Extract all lines in the data that contain the word "after".

#### Task data
------
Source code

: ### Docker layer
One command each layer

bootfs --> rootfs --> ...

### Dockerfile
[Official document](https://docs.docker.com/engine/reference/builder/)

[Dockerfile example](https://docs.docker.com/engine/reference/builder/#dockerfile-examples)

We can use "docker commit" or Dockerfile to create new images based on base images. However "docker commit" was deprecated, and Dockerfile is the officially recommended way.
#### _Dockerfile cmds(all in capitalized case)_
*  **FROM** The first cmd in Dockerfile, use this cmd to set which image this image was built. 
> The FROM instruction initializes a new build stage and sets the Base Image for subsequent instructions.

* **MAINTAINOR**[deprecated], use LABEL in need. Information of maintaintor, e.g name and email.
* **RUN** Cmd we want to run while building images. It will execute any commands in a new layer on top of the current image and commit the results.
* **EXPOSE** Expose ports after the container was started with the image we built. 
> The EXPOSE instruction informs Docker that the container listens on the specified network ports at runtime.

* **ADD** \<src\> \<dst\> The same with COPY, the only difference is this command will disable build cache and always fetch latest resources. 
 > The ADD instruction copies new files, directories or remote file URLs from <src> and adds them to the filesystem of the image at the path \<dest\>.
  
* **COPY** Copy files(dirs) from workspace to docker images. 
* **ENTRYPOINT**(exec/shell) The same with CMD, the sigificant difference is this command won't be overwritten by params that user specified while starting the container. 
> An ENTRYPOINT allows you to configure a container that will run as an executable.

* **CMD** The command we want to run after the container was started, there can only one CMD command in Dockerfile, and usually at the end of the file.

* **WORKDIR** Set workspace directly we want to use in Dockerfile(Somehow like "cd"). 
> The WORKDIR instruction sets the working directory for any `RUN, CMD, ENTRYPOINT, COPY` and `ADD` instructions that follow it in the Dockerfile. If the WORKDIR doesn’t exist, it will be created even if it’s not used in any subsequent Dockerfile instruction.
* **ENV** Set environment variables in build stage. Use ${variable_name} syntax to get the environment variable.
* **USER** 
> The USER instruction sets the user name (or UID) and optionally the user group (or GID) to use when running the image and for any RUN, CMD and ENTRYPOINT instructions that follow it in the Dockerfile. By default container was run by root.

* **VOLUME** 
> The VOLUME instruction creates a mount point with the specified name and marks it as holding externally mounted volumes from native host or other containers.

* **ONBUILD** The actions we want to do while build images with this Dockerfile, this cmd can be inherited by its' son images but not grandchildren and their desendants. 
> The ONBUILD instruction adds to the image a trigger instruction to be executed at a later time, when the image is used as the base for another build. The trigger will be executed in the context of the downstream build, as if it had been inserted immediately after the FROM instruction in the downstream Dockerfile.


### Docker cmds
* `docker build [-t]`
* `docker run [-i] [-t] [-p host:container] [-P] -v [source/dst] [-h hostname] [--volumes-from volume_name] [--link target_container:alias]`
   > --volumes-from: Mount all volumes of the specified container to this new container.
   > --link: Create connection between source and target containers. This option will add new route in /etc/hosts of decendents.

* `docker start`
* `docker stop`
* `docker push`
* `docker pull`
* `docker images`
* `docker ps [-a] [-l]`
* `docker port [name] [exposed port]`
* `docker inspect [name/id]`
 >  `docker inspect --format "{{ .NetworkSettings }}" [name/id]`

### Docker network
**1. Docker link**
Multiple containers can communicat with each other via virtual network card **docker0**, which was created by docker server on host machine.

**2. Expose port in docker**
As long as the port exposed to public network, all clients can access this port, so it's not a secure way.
------
#### Written reply
* **EXPOSE** Expose ports after the container was started with the image we built. 
* **CMD** The command we want to run after the container was started, there can only one CMD command in Dockerfile, and usually at the end of the file.
> The ONBUILD instruction adds to the image a trigger instruction to be executed at a later time, when the image is used as the base for another build. The trigger will be executed in the context of the downstream build, as if it had been inserted immediately after the FROM instruction in the downstream Dockerfile.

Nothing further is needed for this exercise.